> **Work item**
Exactly and only the lines from the first entry through the line with "- **Galeri görselleri**: 1200x600px" should be copied, both ends included, with no pictures.

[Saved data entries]
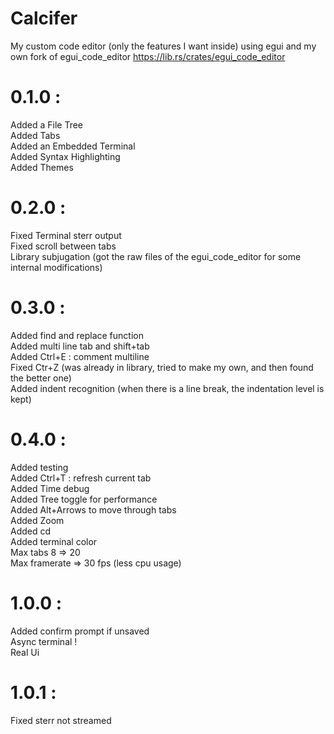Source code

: # Calcifer

My custom code editor (only the features I want inside) using egui and my own fork of egui_code_editor https://lib.rs/crates/egui_code_editor

# 0.1.0 :

Added a File Tree  
Added Tabs  
Added an Embedded Terminal  
Added Syntax Highlighting  
Added Themes  

# 0.2.0 :

Fixed Terminal sterr output  
Fixed scroll between tabs  
Library subjugation (got the raw files of the egui_code_editor for some internal modifications)  

# 0.3.0 :

Added find and replace function  
Added multi line tab and shift+tab  
Added Ctrl+E : comment multiline  
Fixed Ctr+Z (was already in library, tried to make my own, and then found the better one)  
Added indent recognition (when there is a line break, the indentation level is kept)  


# 0.4.0 :

Added testing  
Added Ctrl+T : refresh current tab  
Added Time debug  
Added Tree toggle for performance  
Added Alt+Arrows to move through tabs  
Added Zoom  
Added cd  
Added terminal color  
Max tabs 8 => 20  
Max framerate => 30 fps (less cpu usage)  

# 1.0.0 :

Added confirm prompt if unsaved  
Async terminal !  
Real Ui  

# 1.0.1 :

Fixed sterr not streamed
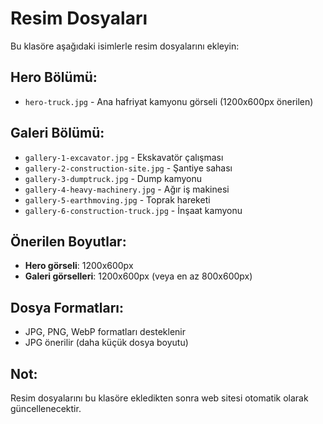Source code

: # Resim Dosyaları

Bu klasöre aşağıdaki isimlerle resim dosyalarını ekleyin:

## Hero Bölümü:
- `hero-truck.jpg` - Ana hafriyat kamyonu görseli (1200x600px önerilen)

## Galeri Bölümü:
- `gallery-1-excavator.jpg` - Ekskavatör çalışması
- `gallery-2-construction-site.jpg` - Şantiye sahası
- `gallery-3-dumptruck.jpg` - Dump kamyonu
- `gallery-4-heavy-machinery.jpg` - Ağır iş makinesi
- `gallery-5-earthmoving.jpg` - Toprak hareketi
- `gallery-6-construction-truck.jpg` - İnşaat kamyonu

## Önerilen Boyutlar:
- **Hero görseli**: 1200x600px
- **Galeri görselleri**: 1200x600px (veya en az 800x600px)

## Dosya Formatları:
- JPG, PNG, WebP formatları desteklenir
- JPG önerilir (daha küçük dosya boyutu)

## Not:
Resim dosyalarını bu klasöre ekledikten sonra web sitesi otomatik olarak güncellenecektir.

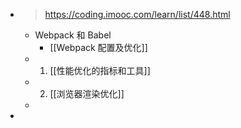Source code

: - > https://coding.imooc.com/learn/list/448.html
	- Webpack 和 Babel
		- [[Webpack 配置及优化]]
	- 1. [[性能优化的指标和工具]]
	- 2. [[浏览器渲染优化]]
	-
-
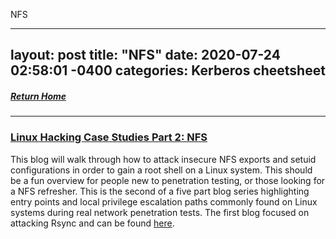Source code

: NFS

---
layout: post
title:  "NFS"
date:   2020-07-24 02:58:01 -0400
categories: Kerberos cheetsheet
---
##### [Return Home](https://thegetch.github.io/penetration/testing/resources/2020/07/24/Home/)

---

### [Linux Hacking Case Studies Part 2: NFS](https://blog.netspi.com/linux-hacking-case-studies-part-2-nfs/)

This blog will walk through how to attack insecure NFS exports and setuid configurations in order to gain a root shell on a Linux system. This should be a fun overview for people new to penetration testing, or those looking for a NFS refresher. This is the second of a five part blog series highlighting entry points and local privilege escalation paths commonly found on Linux systems during real network penetration tests.  The first blog focused on attacking Rsync and can be found [here](https://blog.netspi.com/linux-hacking-case-studies-part-1-rsync/).

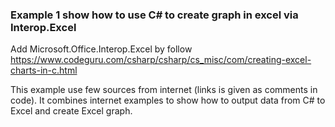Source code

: ### Example 1 show how to use C# to create graph in excel via Interop.Excel

Add Microsoft.Office.Interop.Excel by follow https://www.codeguru.com/csharp/csharp/cs_misc/com/creating-excel-charts-in-c.html

This example use few sources from internet (links is given as comments in code).
It combines internet examples to show how to output data from C# to Excel and create Excel graph.
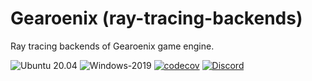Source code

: # Gearoenix (ray-tracing-backends)

Ray tracing backends of Gearoenix game engine.

![Ubuntu 20.04  ](https://github.com/Hossein-Noroozpour/gearoenix-ray-tracing/workflows/Ubuntu-20.04%20%20/badge.svg)
![Windows-2019  ](https://github.com/Hossein-Noroozpour/gearoenix-ray-tracing/workflows/Windows-2019%20%20/badge.svg)
[![codecov](https://codecov.io/gh/Hossein-Noroozpour/gearoenix-ray-tracing/branch/master/graph/badge.svg?token=48NJY46U15)](https://codecov.io/gh/Hossein-Noroozpour/gearoenix-ray-tracing)
[![Discord](https://img.shields.io/discord/700169912605474856.svg?label=&logo=discord&logoColor=ffffff&color=7389D8&labelColor=6A7EC2)](https://discord.gg/uGs66W6AM3)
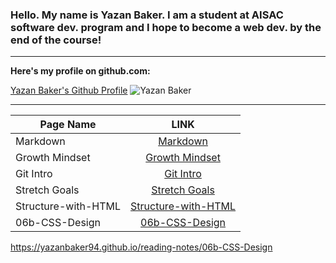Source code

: 
### Hello. My name is Yazan Baker. I am a student at AISAC software dev. program and I hope to become a web dev. by the end of the course!
---
__Here's my profile on github.com:__

[Yazan Baker's Github Profile](https://github.com/yazanbaker94) ![Yazan Baker](https://lh3.googleusercontent.com/x0UKNtJL_WaYipDFb237Qc7auhrCDEV1Qst00kSnmMWSuIyIS-u19i_LB4QmDdrgErN-zQ=s85)


---


| Page Name        | LINK       |
| ------------- |:-------------:|
| Markdown      | [Markdown](https://yazanbaker94.github.io/reading-notes/Markdown)|
| Growth Mindset     | [Growth Mindset](https://yazanbaker94.github.io/reading-notes/growth)|  
| Git Intro     | [Git Intro](https://yazanbaker94.github.io/reading-notes/gitintro)|  
| Stretch Goals     | [Stretch Goals](https://yazanbaker94.github.io/reading-notes/stretchinggoals)|  
| Structure-with-HTML     | [Structure-with-HTML](https://yazanbaker94.github.io/reading-notes/Structure-with-HTML)|  
| 06b-CSS-Design     | [06b-CSS-Design](https://yazanbaker94.github.io/reading-notes/06b-CSS-Design)|  



https://yazanbaker94.github.io/reading-notes/06b-CSS-Design
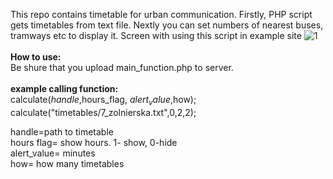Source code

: This repo contains timetable for urban communication. 
Firstly, PHP script gets timetables from text file. Nextly you can set numbers of nearest  buses, tramways etc to display it.
Screen with using this script in example site
<img src="https://image.ibb.co/ff3cGn/1.png" alt="1" border="0"> <br /><br />
<b>How to use:</b><br />
Be shure that you upload main_function.php to server.<br /><br />
<b>example calling function:</b><br />
calculate($handle,$hours_flag, $alert_value,$how);<br />
calculate("timetables/7_zolnierska.txt",0,2,2);<br />

handle=path to timetable<br />
hours flag= show hours. 1- show, 0-hide<br />
alert_value= minutes<br />
how= how many timetables<br />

> **Problem solution**
Source code

: # Calcifer

My custom code editor (only the features I want inside) using egui and my own fork of egui_code_editor https://lib.rs/crates/egui_code_editor

# 0.1.0 :

Added a File Tree  
Added Tabs  
Added an Embedded Terminal  
Added Syntax Highlighting  
Added Themes  

# 0.2.0 :

Fixed Terminal sterr output  
Fixed scroll between tabs  
Library subjugation (got the raw files of the egui_code_editor for some internal modifications)  

# 0.3.0 :

Added find and replace function  
Added multi line tab and shift+tab  
Added Ctrl+E : comment multiline  
Fixed Ctr+Z (was already in library, tried to make my own, and then found the better one)  
Added indent recognition (when there is a line break, the indentation level is kept)  


# 0.4.0 :

Added testing  
Added Ctrl+T : refresh current tab  
Added Time debug  
Added Tree toggle for performance  
Added Alt+Arrows to move through tabs  
Added Zoom  
Added cd  
Added terminal color  
Max tabs 8 => 20  
Max framerate => 30 fps (less cpu usage)  

# 1.0.0 :

Added confirm prompt if unsaved  
Async terminal !  
Real Ui  

# 1.0.1 :

Fixed sterr not streamed
Source code

: # Resim Dosyaları

Bu klasöre aşağıdaki isimlerle resim dosyalarını ekleyin:

## Hero Bölümü:
- `hero-truck.jpg` - Ana hafriyat kamyonu görseli (1200x600px önerilen)

## Galeri Bölümü:
- `gallery-1-excavator.jpg` - Ekskavatör çalışması
- `gallery-2-construction-site.jpg` - Şantiye sahası
- `gallery-3-dumptruck.jpg` - Dump kamyonu
- `gallery-4-heavy-machinery.jpg` - Ağır iş makinesi
- `gallery-5-earthmoving.jpg` - Toprak hareketi
- `gallery-6-construction-truck.jpg` - İnşaat kamyonu

## Önerilen Boyutlar:
- **Hero görseli**: 1200x600px
- **Galeri görselleri**: 1200x600px (veya en az 800x600px)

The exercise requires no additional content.